42 percent of college graduates never read another book after college.
80 percent of U.S. families did not buy or read a book last year.
70 percent of U.S. adults have not been in a bookstore in the last five years.
Educators may be on to something when they suggest we need to get them reading young, but they think too young. The attempts to get kids to read typically revolve around getting kids in the 4th-8th-ish grade range to read "YA" novels specifically aimed at them. They will outgrow those books. Such attempts are fine for building up basic literacy, but it won't create a lifetime of reading.

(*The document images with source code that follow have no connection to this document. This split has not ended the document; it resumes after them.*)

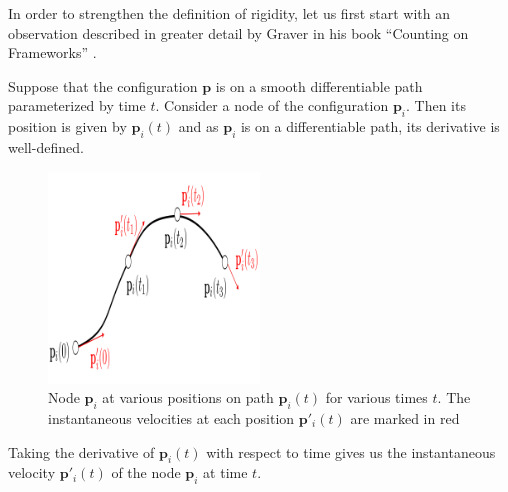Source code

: \begin{flushleft}
In order to strengthen the definition of rigidity, let us first start with an observation described in greater detail by Graver in his book ``Counting on Frameworks'' \cite{counting_frameworks}. 
\end{flushleft}

\begin{flushleft}
Suppose that the configuration $\mathbf{p}$ is on a smooth differentiable path parameterized by time $t$. Consider a node of the configuration $\mathbf{p}_i$. Then its position is given by $\mathbf{p}_i(t)$ and as $\mathbf{p}_i$ is on a differentiable path, its derivative is well-defined.

\begin{figure}[htbp]
    \centering
    \includegraphics[width = 0.5\textwidth]{Chapter 2/12. path.png}
    \caption{Node $\mathbf{p}_i$ at various positions on path $\mathbf{p}_i(t)$ for various times $t$. The instantaneous velocities at each position $\mathbf{p}'_i(t)$ are marked in red}
    \label{fig: path}
\end{figure}
\end{flushleft}

\noindent
Taking the derivative of $\mathbf{p}_i(t)$ with respect to time gives us the instantaneous velocity $\mathbf{p}'_i(t)$ of the node $\mathbf{p}_i$ at time $t$.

What we need to do is encourage high schoolers to read non-fiction aimed at adults, to show them what its like to educate themselves about worthwhile topics.
At the college level, might it help if professors teaching 100-level courses were encouraged to assign the sort of books that a layperson might pick up to learn about a topic? My experience with college reading lists is that even books published in a non-textbooky format are pretty academic and boring.
Another thought: try to expose students to publications that review non-fiction books, make it more likely that when they pick up a book it will be something they knew in advance will be worthwhile.
I'd love to see reader thoughts in the comments. These suggestions are coming off the top of my head, spurred more by a conviction we need to do something than a clear idea of how to do it. The ignorance and irrationality of the American public can be rather scary at times, and getting people to educate themselves about the world seems the best way to counteract it.